Experimental Study of Health and Disease

Until the middle of the last century very little had been done in the way of experimental study of physiology and pathology. Physicians depended almost entirely on bedside observations. Some of these physicians were wonderful men, and often their observations were remarkably shrewd. But the human body is a complex machine, the organs are so interdependent, that in the presence of any given set of symptoms and signs of disease, it was almost impossible to be sure just what caused them, and, consequently, what was best to do for the patient. When the experimental method was adopted disease could be observed systematically, conditions could be controlled, and the phenomena that resulted could be studied intelligently because the experimenter knew exactly what had produced them. In such experiments mammals are the animals chiefly used, because in most respects they most nearly resemble man, himself a mammal. Practically all the domestic mammals have been used, horses, cattle, sheep, goats, swine, dogs, cats, rabbits, guinea-pigs, and rats and mice; monkeys are also used. And all have made wonderful contributions to medicine or surgery or both.

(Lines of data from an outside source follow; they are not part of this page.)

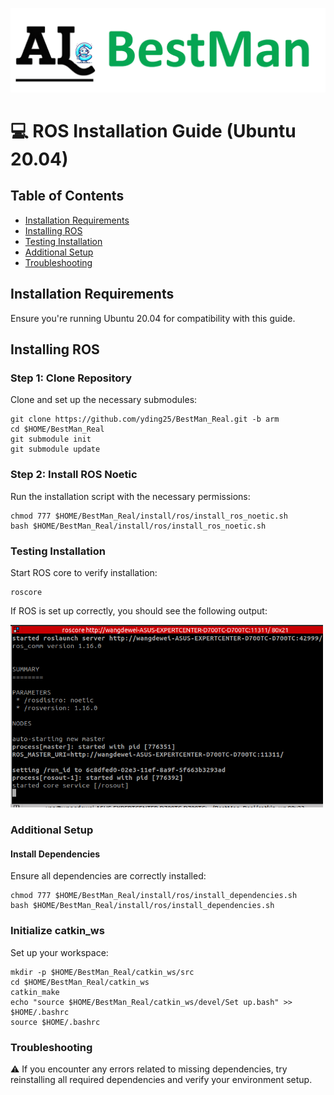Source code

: ![](../img/BestMan_logo.png)

# 💻 ROS Installation Guide (Ubuntu 20.04)

## Table of Contents
- [Installation Requirements](#installation-requirements)
- [Installing ROS](#installing-ros)
- [Testing Installation](#testing-installation)
- [Additional Setup](#additional-setup)
- [Troubleshooting](#troubleshooting)

## Installation Requirements
Ensure you're running Ubuntu 20.04 for compatibility with this guide.

## Installing ROS

### Step 1: Clone Repository

Clone and set up the necessary submodules:

```
git clone https://github.com/yding25/BestMan_Real.git -b arm
cd $HOME/BestMan_Real
git submodule init
git submodule update
```
### Step 2: Install ROS Noetic

Run the installation script with the necessary permissions:

```
chmod 777 $HOME/BestMan_Real/install/ros/install_ros_noetic.sh
bash $HOME/BestMan_Real/install/ros/install_ros_noetic.sh
```

### Testing Installation

Start ROS core to verify installation:

```
roscore
```

If ROS is set up correctly, you should see the following output:

<img src="../img/ros_test.png" width="500">

### Additional Setup

#### Install Dependencies

Ensure all dependencies are correctly installed:

```
chmod 777 $HOME/BestMan_Real/install/ros/install_dependencies.sh
bash $HOME/BestMan_Real/install/ros/install_dependencies.sh
```

### Initialize catkin_ws

Set up your workspace:

```
mkdir -p $HOME/BestMan_Real/catkin_ws/src
cd $HOME/BestMan_Real/catkin_ws
catkin_make
echo "source $HOME/BestMan_Real/catkin_ws/devel/Set up.bash" >> $HOME/.bashrc
source $HOME/.bashrc
```

### Troubleshooting

:warning: If you encounter any errors related to missing dependencies, try reinstalling all required dependencies and verify your environment setup.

Types of Experiments on Animals


There are several classes of experiments. Some are in the field of pure research, not having for their object any immediate benefit to man or animals. Experiments of this nature were carried on some years ago in work on bubonic plague among rodents in California. It was discovered that ground squirrels have a disease similar to plague and yet distinctly different. By a long series of experiments it was found that monkeys are susceptible to this disease, and it was predicted that eventually cases would be found in man. As a result of this work a bacteriologist in Cincinnati was able to identify the disease in persons in his own vicinity. Another investigator found it among persons in Utah, and showed that it is carried from infected rabbits and ground squirrels by biting insects. It also was shown that the disease is widespread over the United States. With this knowledge of the means of transmission of the disease it is comparatively easy to prevent the infection of man.


Another class of experiments is carried on by surgeons to develop dexterity before they attempt operations on man. Such experiments are usually carried out on dogs. The animals are invariably under complete anesthesia and usually they are killed by added ether at the end of the experiment.


Does this dog look unhappy? Ten years ago Buster had an operation performed on the stomach; the results have been of aid in the study of digestion. Buster has not suffered thereby, and she has saved much suffering to others. She is receiving a visit from the author.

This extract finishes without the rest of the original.